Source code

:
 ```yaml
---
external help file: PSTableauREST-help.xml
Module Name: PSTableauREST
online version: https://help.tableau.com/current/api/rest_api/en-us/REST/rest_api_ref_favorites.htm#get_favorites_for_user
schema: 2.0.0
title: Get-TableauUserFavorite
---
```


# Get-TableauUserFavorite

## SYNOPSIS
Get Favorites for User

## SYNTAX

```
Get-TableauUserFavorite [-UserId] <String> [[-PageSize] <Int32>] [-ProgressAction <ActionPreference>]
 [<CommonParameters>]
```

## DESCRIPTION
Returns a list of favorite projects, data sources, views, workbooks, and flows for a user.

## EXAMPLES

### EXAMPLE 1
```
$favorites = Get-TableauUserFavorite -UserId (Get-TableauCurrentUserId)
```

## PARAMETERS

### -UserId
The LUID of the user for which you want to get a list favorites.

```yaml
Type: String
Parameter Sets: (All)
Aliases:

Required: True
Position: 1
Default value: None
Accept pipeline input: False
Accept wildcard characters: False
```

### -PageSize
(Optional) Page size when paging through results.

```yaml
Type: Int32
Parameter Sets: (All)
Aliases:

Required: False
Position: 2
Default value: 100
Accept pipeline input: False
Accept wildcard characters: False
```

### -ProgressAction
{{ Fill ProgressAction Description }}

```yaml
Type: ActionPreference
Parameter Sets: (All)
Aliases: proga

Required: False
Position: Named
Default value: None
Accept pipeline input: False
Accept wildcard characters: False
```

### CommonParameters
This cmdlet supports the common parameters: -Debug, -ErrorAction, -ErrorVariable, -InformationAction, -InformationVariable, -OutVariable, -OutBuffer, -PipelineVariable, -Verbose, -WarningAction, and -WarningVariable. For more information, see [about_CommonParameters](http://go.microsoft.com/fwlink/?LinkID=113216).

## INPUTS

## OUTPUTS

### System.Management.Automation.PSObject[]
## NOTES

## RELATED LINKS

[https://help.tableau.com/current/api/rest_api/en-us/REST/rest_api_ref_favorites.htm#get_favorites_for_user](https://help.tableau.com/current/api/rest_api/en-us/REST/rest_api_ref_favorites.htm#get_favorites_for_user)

* Instructions for the task
Repeat only the lines running from the line that contains "### -PageSize" through the last line above, inclusive.

* Task result
### -PageSize
(Optional) Page size when paging through results.

```yaml
Type: Int32
Parameter Sets: (All)
Aliases:

Required: False
Position: 2
Default value: 100
Accept pipeline input: False
Accept wildcard characters: False
```

### -ProgressAction
{{ Fill ProgressAction Description }}

```yaml
Type: ActionPreference
Parameter Sets: (All)
Aliases: proga

Required: False
Position: Named
Default value: None
Accept pipeline input: False
Accept wildcard characters: False
```

### CommonParameters
This cmdlet supports the common parameters: -Debug, -ErrorAction, -ErrorVariable, -InformationAction, -InformationVariable, -OutVariable, -OutBuffer, -PipelineVariable, -Verbose, -WarningAction, and -WarningVariable. For more information, see [about_CommonParameters](http://go.microsoft.com/fwlink/?LinkID=113216).

## INPUTS

## OUTPUTS

### System.Management.Automation.PSObject[]
## NOTES

## RELATED LINKS

[https://help.tableau.com/current/api/rest_api/en-us/REST/rest_api_ref_favorites.htm#get_favorites_for_user](https://help.tableau.com/current/api/rest_api/en-us/REST/rest_api_ref_favorites.htm#get_favorites_for_user)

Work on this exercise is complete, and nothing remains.